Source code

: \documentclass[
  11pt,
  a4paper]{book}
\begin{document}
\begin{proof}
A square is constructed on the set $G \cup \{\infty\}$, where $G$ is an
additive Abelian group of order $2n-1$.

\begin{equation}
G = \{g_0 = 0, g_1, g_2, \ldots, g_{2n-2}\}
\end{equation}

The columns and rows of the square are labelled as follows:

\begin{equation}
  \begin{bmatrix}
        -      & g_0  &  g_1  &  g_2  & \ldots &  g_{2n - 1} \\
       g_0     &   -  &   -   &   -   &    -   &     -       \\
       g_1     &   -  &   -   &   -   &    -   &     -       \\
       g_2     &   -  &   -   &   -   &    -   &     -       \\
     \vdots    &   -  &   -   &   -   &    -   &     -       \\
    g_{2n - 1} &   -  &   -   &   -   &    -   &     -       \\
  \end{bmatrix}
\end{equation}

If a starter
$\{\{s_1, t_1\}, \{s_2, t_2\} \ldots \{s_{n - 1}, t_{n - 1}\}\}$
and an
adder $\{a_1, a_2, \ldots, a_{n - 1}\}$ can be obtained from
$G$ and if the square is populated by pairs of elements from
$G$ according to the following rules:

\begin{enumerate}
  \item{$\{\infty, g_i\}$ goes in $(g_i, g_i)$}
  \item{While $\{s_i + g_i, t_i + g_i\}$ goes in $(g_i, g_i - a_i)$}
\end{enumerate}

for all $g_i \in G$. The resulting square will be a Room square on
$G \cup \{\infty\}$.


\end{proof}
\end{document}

WHAT THE TASK REQUIRES: Return the entries in full, keeping every line exactly as it is.

WRITTEN REPLY:
Source code

: \documentclass[
  11pt,
  a4paper]{book}
\begin{document}
\begin{proof}
A square is constructed on the set $G \cup \{\infty\}$, where $G$ is an
additive Abelian group of order $2n-1$.

\begin{equation}
G = \{g_0 = 0, g_1, g_2, \ldots, g_{2n-2}\}
\end{equation}

The columns and rows of the square are labelled as follows:

\begin{equation}
  \begin{bmatrix}
        -      & g_0  &  g_1  &  g_2  & \ldots &  g_{2n - 1} \\
       g_0     &   -  &   -   &   -   &    -   &     -       \\
       g_1     &   -  &   -   &   -   &    -   &     -       \\
       g_2     &   -  &   -   &   -   &    -   &     -       \\
     \vdots    &   -  &   -   &   -   &    -   &     -       \\
    g_{2n - 1} &   -  &   -   &   -   &    -   &     -       \\
  \end{bmatrix}
\end{equation}

If a starter
$\{\{s_1, t_1\}, \{s_2, t_2\} \ldots \{s_{n - 1}, t_{n - 1}\}\}$
and an
adder $\{a_1, a_2, \ldots, a_{n - 1}\}$ can be obtained from
$G$ and if the square is populated by pairs of elements from
$G$ according to the following rules:

\begin{enumerate}
  \item{$\{\infty, g_i\}$ goes in $(g_i, g_i)$}
  \item{While $\{s_i + g_i, t_i + g_i\}$ goes in $(g_i, g_i - a_i)$}
\end{enumerate}

for all $g_i \in G$. The resulting square will be a Room square on
$G \cup \{\infty\}$.


\end{proof}
\end{document}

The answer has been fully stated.